On the second conference day, David Autor (MIT Economics, Cambridge, US) addressed the effects of international trade on employees and their adjustment strategies in his keynote. He distinguished employees according to their exposure to international competition and how this affects their income, risk of unemployment, mobility and receipt of social security benefits. In her keynote closing the conference, Uta Schönberg (University College London, UK) summarised the international evidence on the role of technological change for the polarisation of labour markets. She then presented new findings on organisational change at firm level and its effects on career paths.

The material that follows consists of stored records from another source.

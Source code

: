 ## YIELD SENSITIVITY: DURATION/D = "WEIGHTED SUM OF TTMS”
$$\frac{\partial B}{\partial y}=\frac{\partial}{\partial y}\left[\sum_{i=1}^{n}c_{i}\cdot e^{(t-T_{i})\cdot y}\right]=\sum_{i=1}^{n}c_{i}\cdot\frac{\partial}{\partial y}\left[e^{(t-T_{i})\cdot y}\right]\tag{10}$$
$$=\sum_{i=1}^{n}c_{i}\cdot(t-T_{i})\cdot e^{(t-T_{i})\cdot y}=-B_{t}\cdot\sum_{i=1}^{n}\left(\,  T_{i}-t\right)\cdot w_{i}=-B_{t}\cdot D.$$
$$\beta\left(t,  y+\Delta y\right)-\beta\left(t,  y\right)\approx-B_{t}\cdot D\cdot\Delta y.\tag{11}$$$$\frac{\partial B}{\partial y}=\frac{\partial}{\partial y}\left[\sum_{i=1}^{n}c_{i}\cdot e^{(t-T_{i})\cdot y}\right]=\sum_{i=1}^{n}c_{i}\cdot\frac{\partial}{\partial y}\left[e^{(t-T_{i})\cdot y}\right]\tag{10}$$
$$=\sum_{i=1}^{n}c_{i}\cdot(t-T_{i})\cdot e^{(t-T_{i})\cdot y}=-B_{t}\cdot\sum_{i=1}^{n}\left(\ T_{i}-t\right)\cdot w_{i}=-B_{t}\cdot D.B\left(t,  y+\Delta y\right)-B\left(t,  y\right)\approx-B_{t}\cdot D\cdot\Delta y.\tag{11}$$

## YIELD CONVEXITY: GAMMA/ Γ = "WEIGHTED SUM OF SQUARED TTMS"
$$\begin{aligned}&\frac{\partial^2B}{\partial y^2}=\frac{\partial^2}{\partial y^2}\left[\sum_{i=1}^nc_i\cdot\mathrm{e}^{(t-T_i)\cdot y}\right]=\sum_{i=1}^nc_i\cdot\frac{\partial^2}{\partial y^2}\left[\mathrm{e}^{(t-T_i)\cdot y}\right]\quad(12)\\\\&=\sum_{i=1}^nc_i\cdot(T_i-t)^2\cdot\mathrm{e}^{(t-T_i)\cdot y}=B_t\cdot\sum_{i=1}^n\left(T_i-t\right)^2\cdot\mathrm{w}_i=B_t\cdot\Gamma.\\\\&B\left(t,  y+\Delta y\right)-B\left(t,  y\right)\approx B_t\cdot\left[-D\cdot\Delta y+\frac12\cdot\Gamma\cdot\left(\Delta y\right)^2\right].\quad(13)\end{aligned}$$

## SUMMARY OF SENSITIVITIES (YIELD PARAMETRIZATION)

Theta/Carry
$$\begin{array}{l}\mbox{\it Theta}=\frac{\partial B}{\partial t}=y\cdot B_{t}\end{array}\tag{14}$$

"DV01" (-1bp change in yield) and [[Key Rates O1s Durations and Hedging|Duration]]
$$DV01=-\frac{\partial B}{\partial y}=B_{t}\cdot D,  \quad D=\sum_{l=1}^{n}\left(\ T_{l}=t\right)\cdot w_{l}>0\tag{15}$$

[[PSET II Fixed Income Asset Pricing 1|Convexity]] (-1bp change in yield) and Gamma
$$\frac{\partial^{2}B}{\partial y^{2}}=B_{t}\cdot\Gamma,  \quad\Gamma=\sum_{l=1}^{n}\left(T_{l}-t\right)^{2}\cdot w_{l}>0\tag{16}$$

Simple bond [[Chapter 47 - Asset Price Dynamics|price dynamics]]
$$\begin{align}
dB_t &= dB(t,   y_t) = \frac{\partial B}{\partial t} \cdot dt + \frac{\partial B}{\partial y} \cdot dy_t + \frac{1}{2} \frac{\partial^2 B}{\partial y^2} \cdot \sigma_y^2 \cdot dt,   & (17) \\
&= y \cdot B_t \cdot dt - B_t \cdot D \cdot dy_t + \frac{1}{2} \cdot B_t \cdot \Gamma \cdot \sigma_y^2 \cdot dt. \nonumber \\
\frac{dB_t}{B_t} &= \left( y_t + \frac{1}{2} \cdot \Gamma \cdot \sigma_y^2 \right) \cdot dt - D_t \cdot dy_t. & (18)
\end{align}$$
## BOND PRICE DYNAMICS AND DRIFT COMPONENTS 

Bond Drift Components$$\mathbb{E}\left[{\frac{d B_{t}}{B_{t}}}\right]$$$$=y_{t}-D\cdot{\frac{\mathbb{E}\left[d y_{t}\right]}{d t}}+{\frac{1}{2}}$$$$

Follow-up Conference in May 2016
In addition to the keynote speakers, 26 international researchers from Europe and the US presented and discussed their recent research results. The size of the external audience of about 40, including researchers and representatives from the Federal Ministry of Labour and Social Affairs (BMAS) as well as the Federal Agency of Employment (BA), clearly reflects the urgency of the topic and the high quality of the programme. Motivated by the great success of the conference series, a fourth international BIBB/IAB/ZEW Conference will be organised at ZEW in Mannheim in May 2016. The announcement will be published in time on the websites of the involved research institutes.
SEEK Projects Involved
The conference was co-financed within the framework of the SEEK projects "Can Task-Biased Technological Change Explain Changes in Regional Labour Market Disparities?" and "Labour Market Adjustments in Response to Fundamental Technological Innovations" by ZEW researchers Terry Gregory, Dr. Jens Mohrenweiser, and Dr. Ulrich Zierahn. Both projects employ a task-based approach to investigate the effects of technological change on inequality on the labour market.